Closing her laptop, Tina walked over to the sink and put the empty cup and plate into it. While she was washing dishes, she regretted asking Bette’s opinion. No matter how childish it was, she felt annoyed by Bette’s reaction, even though she had always known that her and Bette’s attitude to privacy were different. Bette just wasn’t the person to enjoy attention of other people or go around and flaunt herself, whereas Tina had no strong feelings about sharing some aspects of her life with friends.
Shaking off her irritation, Tina concluded that Bette was right – there was no reason to post a photo of them together on social media, because their relationship was nobody’s business, especially given the fact how prying and gossipy some women around the community could get.
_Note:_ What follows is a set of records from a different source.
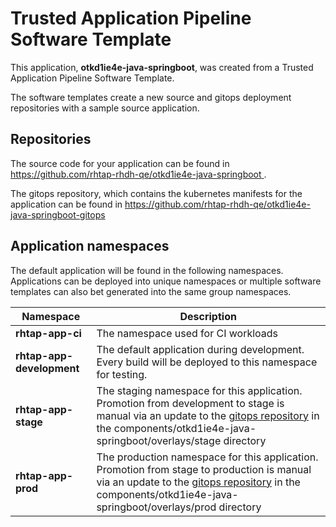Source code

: # Trusted Application Pipeline Software Template

This application, **otkd1ie4e-java-springboot**, was created from a Trusted Application Pipeline Software Template.

The software templates create a new source and gitops deployment repositories with a sample source application. 

## Repositories

The source code for your application can be found in [https://github.com/rhtap-rhdh-qe/otkd1ie4e-java-springboot ](https://github.com/rhtap-rhdh-qe/otkd1ie4e-java-springboot ).
 
The gitops repository, which contains the kubernetes manifests for the application can be found in 
[https://github.com/rhtap-rhdh-qe/otkd1ie4e-java-springboot-gitops ](https://github.com/rhtap-rhdh-qe/otkd1ie4e-java-springboot-gitops ) 

## Application namespaces 

The default application will be found in the following namespaces. Applications can be deployed into unique namespaces or multiple software templates can also bet generated into the same group namespaces.  

|  Namespace   |  Description   |  
| -------- | -------- |
| **rhtap-app-ci** | The namespace used for CI workloads |
| **rhtap-app-development** | The default application during development. Every build will be deployed to this namespace for testing. |
| **rhtap-app-stage** | The staging namespace for this application. Promotion from development to stage is manual via an update to the [gitops repository](https://github.com/rhtap-rhdh-qe/otkd1ie4e-java-springboot-gitops ) in the components/otkd1ie4e-java-springboot/overlays/stage directory |
| **rhtap-app-prod** | The production namespace for this application. Promotion from stage to production is manual via an update to the [gitops repository](https://github.com/rhtap-rhdh-qe/otkd1ie4e-java-springboot-gitops ) in the components/otkd1ie4e-java-springboot/overlays/prod directory |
As Tina was wiping her hands with a towel, there came a knock on the door. Wondering who might it be to show up uninvited, Tina scurried across the living room to the front door. When she opened it, she came face to face with four unfamiliar men standing on her porch.
”Good day, Ms. Kennard. My name is Franklin Phillips. I’m a supervising parole officer for the United States District Court at Los Angeles,” a chubby, gray-haired man said, flashing his ID.